┌──

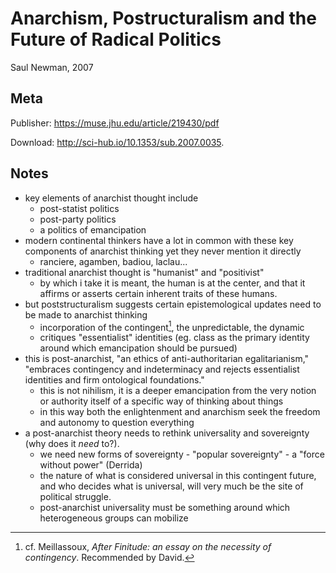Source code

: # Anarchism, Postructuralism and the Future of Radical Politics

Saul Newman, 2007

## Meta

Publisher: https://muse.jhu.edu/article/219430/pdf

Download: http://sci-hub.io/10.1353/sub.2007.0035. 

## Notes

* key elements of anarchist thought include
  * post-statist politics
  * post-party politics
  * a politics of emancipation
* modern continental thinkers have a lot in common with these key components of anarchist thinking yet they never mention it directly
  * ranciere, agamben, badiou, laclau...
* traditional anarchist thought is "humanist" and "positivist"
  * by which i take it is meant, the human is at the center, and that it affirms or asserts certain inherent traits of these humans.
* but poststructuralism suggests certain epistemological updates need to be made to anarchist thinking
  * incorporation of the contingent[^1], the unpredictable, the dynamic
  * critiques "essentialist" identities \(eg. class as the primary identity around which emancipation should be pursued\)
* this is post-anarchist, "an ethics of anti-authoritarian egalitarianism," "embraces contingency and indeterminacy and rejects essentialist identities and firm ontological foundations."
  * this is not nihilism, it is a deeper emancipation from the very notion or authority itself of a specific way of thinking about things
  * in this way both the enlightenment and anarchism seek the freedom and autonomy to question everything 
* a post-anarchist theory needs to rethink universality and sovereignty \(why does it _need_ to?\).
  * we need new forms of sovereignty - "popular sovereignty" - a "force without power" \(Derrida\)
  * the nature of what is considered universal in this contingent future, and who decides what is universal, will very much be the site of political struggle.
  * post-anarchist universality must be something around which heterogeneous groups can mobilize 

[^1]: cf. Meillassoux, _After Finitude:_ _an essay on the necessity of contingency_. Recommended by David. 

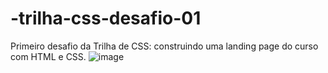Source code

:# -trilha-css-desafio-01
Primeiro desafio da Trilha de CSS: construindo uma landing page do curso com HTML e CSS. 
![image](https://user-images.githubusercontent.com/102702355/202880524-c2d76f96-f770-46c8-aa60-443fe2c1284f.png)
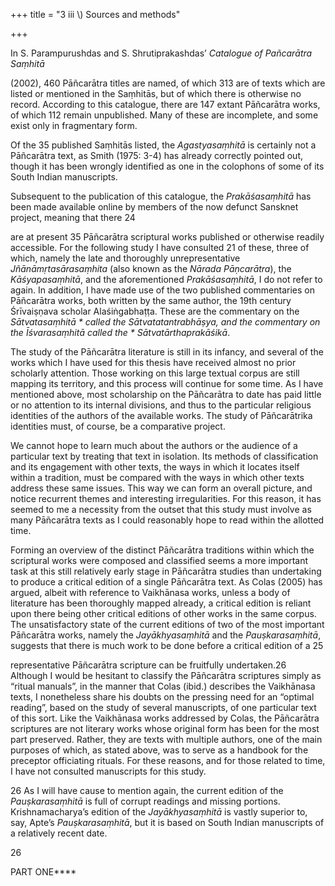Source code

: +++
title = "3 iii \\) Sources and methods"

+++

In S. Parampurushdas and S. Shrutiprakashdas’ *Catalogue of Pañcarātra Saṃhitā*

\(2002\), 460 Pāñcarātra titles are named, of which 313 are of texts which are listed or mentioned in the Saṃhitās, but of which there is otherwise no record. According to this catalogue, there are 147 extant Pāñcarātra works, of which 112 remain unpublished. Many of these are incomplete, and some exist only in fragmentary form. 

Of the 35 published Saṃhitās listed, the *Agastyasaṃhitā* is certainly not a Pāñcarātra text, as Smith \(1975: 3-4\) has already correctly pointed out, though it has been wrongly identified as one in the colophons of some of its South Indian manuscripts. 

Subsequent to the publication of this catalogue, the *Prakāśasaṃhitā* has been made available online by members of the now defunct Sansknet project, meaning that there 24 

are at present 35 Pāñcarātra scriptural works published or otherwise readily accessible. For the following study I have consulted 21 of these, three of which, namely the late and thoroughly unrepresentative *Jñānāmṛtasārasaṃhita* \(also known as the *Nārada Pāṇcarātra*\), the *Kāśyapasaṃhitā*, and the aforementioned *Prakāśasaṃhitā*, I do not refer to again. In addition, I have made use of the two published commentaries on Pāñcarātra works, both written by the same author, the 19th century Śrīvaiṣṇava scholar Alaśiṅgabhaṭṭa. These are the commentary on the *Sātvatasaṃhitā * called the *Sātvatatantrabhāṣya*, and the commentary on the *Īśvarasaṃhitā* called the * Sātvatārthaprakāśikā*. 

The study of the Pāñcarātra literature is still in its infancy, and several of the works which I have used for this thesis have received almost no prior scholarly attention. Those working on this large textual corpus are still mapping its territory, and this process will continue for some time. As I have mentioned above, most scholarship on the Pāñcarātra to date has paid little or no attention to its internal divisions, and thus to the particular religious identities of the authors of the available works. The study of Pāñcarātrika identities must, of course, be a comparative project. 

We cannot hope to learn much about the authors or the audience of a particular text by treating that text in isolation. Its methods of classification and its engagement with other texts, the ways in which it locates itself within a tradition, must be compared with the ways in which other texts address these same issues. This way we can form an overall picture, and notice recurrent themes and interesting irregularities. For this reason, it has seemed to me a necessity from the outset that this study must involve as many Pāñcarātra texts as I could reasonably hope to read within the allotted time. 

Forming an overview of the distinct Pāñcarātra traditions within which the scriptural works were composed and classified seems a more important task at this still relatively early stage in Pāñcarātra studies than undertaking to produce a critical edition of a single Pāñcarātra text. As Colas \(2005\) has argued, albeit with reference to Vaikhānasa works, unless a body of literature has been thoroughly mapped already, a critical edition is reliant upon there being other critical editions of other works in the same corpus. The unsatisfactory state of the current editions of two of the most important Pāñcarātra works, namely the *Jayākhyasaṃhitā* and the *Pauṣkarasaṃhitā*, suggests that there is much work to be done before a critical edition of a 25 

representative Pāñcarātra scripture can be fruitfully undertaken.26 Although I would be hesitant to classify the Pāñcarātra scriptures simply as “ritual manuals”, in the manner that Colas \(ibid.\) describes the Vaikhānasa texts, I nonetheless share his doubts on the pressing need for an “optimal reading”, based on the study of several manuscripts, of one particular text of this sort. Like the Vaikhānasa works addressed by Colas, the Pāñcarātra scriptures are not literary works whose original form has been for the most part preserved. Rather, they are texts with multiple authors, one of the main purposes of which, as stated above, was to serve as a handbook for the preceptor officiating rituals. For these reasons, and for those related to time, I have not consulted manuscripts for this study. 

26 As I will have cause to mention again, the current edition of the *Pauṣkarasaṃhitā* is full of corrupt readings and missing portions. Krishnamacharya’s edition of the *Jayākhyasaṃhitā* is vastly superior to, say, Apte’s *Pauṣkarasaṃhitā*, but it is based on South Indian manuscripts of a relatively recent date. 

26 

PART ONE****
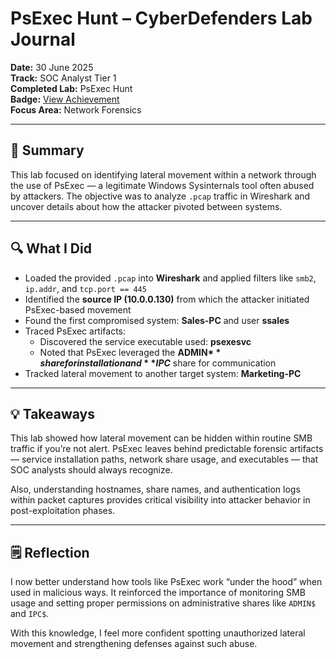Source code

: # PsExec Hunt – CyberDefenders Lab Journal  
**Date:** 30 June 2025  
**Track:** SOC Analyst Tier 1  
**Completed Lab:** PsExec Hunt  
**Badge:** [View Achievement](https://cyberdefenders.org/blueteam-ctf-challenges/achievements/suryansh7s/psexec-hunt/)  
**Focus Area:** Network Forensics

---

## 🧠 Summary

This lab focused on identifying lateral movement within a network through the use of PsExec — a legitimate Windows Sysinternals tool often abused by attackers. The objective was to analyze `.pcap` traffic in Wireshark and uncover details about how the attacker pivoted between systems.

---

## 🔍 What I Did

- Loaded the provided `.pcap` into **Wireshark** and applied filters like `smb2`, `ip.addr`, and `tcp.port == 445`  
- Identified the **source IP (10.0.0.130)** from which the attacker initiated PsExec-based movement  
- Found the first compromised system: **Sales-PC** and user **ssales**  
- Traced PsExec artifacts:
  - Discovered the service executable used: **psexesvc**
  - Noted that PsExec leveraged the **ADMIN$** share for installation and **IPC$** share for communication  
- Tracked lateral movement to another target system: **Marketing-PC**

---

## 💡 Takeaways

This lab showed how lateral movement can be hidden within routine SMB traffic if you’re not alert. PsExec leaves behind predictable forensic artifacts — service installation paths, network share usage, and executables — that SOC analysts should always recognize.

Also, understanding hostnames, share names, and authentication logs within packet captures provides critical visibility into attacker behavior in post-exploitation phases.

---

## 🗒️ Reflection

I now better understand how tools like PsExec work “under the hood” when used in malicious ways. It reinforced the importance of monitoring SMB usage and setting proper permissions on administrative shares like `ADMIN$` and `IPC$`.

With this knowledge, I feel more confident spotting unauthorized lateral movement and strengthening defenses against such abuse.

└──

### Prompt
A word-for-word restatement of the lines running from the one with "- Found the" to the last line of the records is the whole answer.

### Result
- Found the first compromised system: **Sales-PC** and user **ssales**  
- Traced PsExec artifacts:
  - Discovered the service executable used: **psexesvc**
  - Noted that PsExec leveraged the **ADMIN$** share for installation and **IPC$** share for communication  
- Tracked lateral movement to another target system: **Marketing-PC**

---

## 💡 Takeaways

This lab showed how lateral movement can be hidden within routine SMB traffic if you’re not alert. PsExec leaves behind predictable forensic artifacts — service installation paths, network share usage, and executables — that SOC analysts should always recognize.

Also, understanding hostnames, share names, and authentication logs within packet captures provides critical visibility into attacker behavior in post-exploitation phases.

---

## 🗒️ Reflection

I now better understand how tools like PsExec work “under the hood” when used in malicious ways. It reinforced the importance of monitoring SMB usage and setting proper permissions on administrative shares like `ADMIN$` and `IPC$`.

With this knowledge, I feel more confident spotting unauthorized lateral movement and strengthening defenses against such abuse.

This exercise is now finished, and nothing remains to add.